Mantener el proyecto autárquico de Abd al-Rahman, con sus plazas militares, sus regimientos mercenarios, su estado burocrático y su corte imitada de la bizantina, costaba mucho dinero. A medida que aumentaban los impuestos, crecía el malestar de los contribuyentes.

Los califas de Córdoba imitaron a los de Bagdad, que a su vez imitaban a los emperadores bizantinos y a los monarcas sasánidas. El califa se sacralizó, se convirtió en un autócrata inaccesible cuyos actos se adornaban con un recargado ceremonial ante una corte numerosa en la cual el harén ocupaba destacado lugar. No es que los califas fueran especialmente lascivos, que a menudo el ejercicio del poder atempera la lujuria, sino más bien que el harén se había convertido en símbolo de estatus y poder. También se erigía en grupo de presión nada despreciable. Hay que tener en cuenta que en el harén convivían varias generaciones de mujeres de sangre real y una cohorte de eunucos amujerados que las custodiaban y servían y que, a falta de mejor pasatiempo, se consagraban a intrigar y espiar.

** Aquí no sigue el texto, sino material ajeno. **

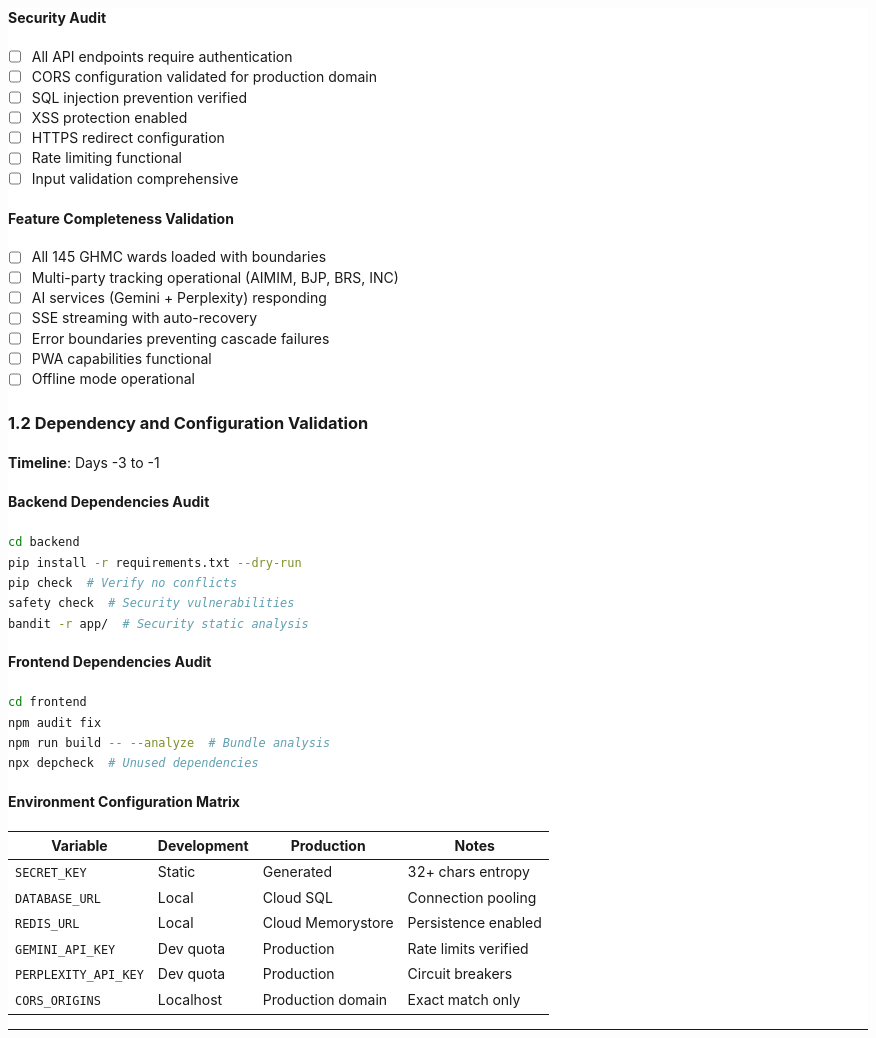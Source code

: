 #### Security Audit
- [ ] All API endpoints require authentication
- [ ] CORS configuration validated for production domain
- [ ] SQL injection prevention verified
- [ ] XSS protection enabled
- [ ] HTTPS redirect configuration
- [ ] Rate limiting functional
- [ ] Input validation comprehensive

#### Feature Completeness Validation
- [ ] All 145 GHMC wards loaded with boundaries
- [ ] Multi-party tracking operational (AIMIM, BJP, BRS, INC)
- [ ] AI services (Gemini + Perplexity) responding
- [ ] SSE streaming with auto-recovery
- [ ] Error boundaries preventing cascade failures
- [ ] PWA capabilities functional
- [ ] Offline mode operational

### 1.2 Dependency and Configuration Validation
**Timeline**: Days -3 to -1

#### Backend Dependencies Audit
```bash
cd backend
pip install -r requirements.txt --dry-run
pip check  # Verify no conflicts
safety check  # Security vulnerabilities
bandit -r app/  # Security static analysis
```

#### Frontend Dependencies Audit
```bash
cd frontend
npm audit fix
npm run build -- --analyze  # Bundle analysis
npx depcheck  # Unused dependencies
```

#### Environment Configuration Matrix
| Variable | Development | Production | Notes |
|----------|-------------|------------|-------|
| `SECRET_KEY` | Static | Generated | 32+ chars entropy |
| `DATABASE_URL` | Local | Cloud SQL | Connection pooling |
| `REDIS_URL` | Local | Cloud Memorystore | Persistence enabled |
| `GEMINI_API_KEY` | Dev quota | Production | Rate limits verified |
| `PERPLEXITY_API_KEY` | Dev quota | Production | Circuit breakers |
| `CORS_ORIGINS` | Localhost | Production domain | Exact match only |

---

A menudo las más altas decisiones políticas se fraguaban en el harén, entre ambiciones personales, odios africanos, venganzas y pasiones desatadas.

Un Estado tan complejo como el cordobés precisaba de una nutrida burocracia, cuyo mantenimiento generaba ingentes gastos, pero el califato vivía tiempos de gran prosperidad económica, con un comercio mediterráneo tan intenso como en los tiempos del Imperio romano, lo que redundaba también en un notable desarrollo de la agricultura. Los que más tributaban eran los judíos, naturalmente, y los cristianos, aunque su número mermaba constantemente a causa de las numerosas conversiones al islam, como queda dicho, quizá más atraídos por las ventajas fiscales y por el prestigio de una cultura superior que por la doctrina de Mahoma.

A Abd al-Rahman I le sucedió su hijo Hicham I al-Rida (788-796), que llegó en sus campañas estivales (aceifas) a Oviedo, Astorga, Álava, Gerona e incluso Narbona.

Su hijo al-Hakam I al Rabadí (796-822) heredó el trono a los veintisiete años y tuvo que hacer frente a numerosos conflictos internos. Dos rebeliones fueron especialmente sonadas, una en Toledo y otra en la propia Córdoba. La de Toledo es conocida como «jornada del Foso» (797).

Los toledanos constituían una población levantisca, protestona y conspiradora. Decidido a escarmentarlos de una vez por todas, al-Hakam I concibió un ambicioso plan. Conocedor de que en este país la gente es capaz de correr cualquier riesgo con tal de comer de balde, atrajo al alcázar a los prohombres de la ciudad con el señuelo de un banquete y los hizo ejecutar según iban entrando.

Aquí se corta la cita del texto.